A Boeing Dreamliner landed at Toronto Pearson International Airport in March. (Photo/Brian Losito/Air Canada)
A Boeing Dreamliner landed at Toronto Pearson International Airport in March. (Photo/Brian Losito/Air Canada)
By Matt Tomsic
Published Jan. 17, 2013

European and American aviation regulators have grounded the Boeing 787 Dreamliner because of concerns over fires involving the airplane’s lithium batteries.

The Federal Aviation Administration issued its airworthiness directive Wednesday, and the European Aviation Safety Agency followed suit today.

Two recent incidents involving the 787’s lithium battery prompted the emergency directive.

On Wednesday, All Nippon Airways grounded its 787 fleet following an emergency landing in Japan of one of its Dreamliners, canceling 35 flights and using other jets for another 31 flights.

Before the emergency landing, the ANA flight crew received several messages about the plane’s battery and other systems, and crew members reported an odor in the cockpit and cabin, according to initial reports from the National Transportation Safety Board, which sent an investigator to Japan.

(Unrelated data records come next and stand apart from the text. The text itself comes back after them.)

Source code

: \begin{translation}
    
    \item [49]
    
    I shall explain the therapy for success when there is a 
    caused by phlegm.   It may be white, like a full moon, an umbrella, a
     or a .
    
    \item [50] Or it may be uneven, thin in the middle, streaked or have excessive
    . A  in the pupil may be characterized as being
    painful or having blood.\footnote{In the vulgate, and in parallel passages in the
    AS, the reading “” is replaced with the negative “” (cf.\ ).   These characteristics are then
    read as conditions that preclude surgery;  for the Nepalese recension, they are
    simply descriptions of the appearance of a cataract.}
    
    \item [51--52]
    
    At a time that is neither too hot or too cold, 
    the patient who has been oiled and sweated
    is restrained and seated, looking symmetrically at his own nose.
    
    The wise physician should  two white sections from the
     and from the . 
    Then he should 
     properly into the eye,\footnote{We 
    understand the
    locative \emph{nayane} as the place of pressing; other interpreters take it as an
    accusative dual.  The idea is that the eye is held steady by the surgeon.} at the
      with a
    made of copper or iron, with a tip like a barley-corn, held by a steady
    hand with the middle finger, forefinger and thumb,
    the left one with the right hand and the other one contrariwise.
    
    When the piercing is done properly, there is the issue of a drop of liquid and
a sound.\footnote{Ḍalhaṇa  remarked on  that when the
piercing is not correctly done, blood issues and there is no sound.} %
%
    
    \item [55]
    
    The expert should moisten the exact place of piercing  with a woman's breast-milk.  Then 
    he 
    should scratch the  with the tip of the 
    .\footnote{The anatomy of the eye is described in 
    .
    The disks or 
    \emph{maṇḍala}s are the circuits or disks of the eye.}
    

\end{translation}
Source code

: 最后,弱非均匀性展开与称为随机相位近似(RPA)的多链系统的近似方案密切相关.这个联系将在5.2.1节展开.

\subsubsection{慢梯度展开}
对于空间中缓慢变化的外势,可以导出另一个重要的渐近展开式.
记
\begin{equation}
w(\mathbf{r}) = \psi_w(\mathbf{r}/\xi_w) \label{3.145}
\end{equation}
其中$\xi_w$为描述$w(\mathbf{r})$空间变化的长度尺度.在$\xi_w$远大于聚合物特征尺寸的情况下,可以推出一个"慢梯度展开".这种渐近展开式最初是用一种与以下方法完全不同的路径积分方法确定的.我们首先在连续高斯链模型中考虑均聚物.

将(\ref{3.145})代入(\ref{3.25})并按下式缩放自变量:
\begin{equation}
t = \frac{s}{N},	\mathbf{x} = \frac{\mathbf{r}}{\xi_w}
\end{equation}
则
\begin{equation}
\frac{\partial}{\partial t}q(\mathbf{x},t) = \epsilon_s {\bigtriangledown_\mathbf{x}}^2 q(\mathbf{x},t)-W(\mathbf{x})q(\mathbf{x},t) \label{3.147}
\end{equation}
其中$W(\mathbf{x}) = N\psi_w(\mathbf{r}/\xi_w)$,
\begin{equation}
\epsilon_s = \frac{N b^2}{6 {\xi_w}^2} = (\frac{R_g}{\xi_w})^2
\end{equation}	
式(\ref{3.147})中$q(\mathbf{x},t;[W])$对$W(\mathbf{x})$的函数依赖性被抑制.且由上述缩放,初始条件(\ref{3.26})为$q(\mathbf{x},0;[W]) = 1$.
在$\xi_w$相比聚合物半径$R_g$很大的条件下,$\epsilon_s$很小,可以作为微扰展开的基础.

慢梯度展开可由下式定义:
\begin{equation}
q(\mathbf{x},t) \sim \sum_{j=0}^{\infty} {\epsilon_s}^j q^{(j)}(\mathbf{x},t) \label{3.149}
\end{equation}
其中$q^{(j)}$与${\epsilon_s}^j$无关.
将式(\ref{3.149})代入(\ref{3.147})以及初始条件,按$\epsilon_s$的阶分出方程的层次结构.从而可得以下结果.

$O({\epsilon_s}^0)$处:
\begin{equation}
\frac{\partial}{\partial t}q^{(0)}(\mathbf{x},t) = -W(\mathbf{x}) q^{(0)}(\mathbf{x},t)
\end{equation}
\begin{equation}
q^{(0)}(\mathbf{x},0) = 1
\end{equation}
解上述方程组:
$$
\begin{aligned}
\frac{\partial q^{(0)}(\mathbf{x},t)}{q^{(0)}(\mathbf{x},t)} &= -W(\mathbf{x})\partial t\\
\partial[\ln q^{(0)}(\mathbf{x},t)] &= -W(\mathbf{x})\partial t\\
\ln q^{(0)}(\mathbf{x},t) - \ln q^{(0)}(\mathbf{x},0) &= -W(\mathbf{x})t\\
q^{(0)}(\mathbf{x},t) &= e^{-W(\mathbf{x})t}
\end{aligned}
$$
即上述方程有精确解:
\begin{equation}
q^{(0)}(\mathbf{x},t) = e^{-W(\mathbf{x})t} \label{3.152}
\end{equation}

After the airplane landed, crew and passengers evacuated down its emergency slides.

The second incident happened Jan. 7 aboard a Japan Airlines 787 at Logan International Airport in Boston.

After passengers and crew disembarked, maintenance and cleaning personnel found smoke in the cabin and called firefighters, who put out the fire about 40 minutes after arriving on scene. One firefighter had minor injuries, according to the National Transportation Safety Board, which sent investigators to Boston.

Boeing Co. employees in Washington state assembled both 787s involved.

In its airworthiness directive, the FAA said the cause of the failures is being investigated.

“These conditions, if not corrected, could result in damage to critical systems and structures and the potential for fire in the electrical compartment,” according to the directive. “We evaluated all the relevant information and determined the unsafe condition is likely to exist or develop in other parts of the same type design.”

Boeing CEO Jim McNerney released a statement after the FAA issued the directive, saying passenger and crew safety is the company’s priority.

“Boeing is committed to supporting the FAA and finding answers as quickly as possible,” he said. “The company is working around the clock with its customers and the various regulatory and investigative authorities. We are confident the 787 is safe, and we stand behind its overall integrity. We will be taking every necessary step in the coming days to assure our customers and the traveling public of the 787’s safety and to return the airplanes to service.”

Reach Matt Tomsic at 843-849-3144.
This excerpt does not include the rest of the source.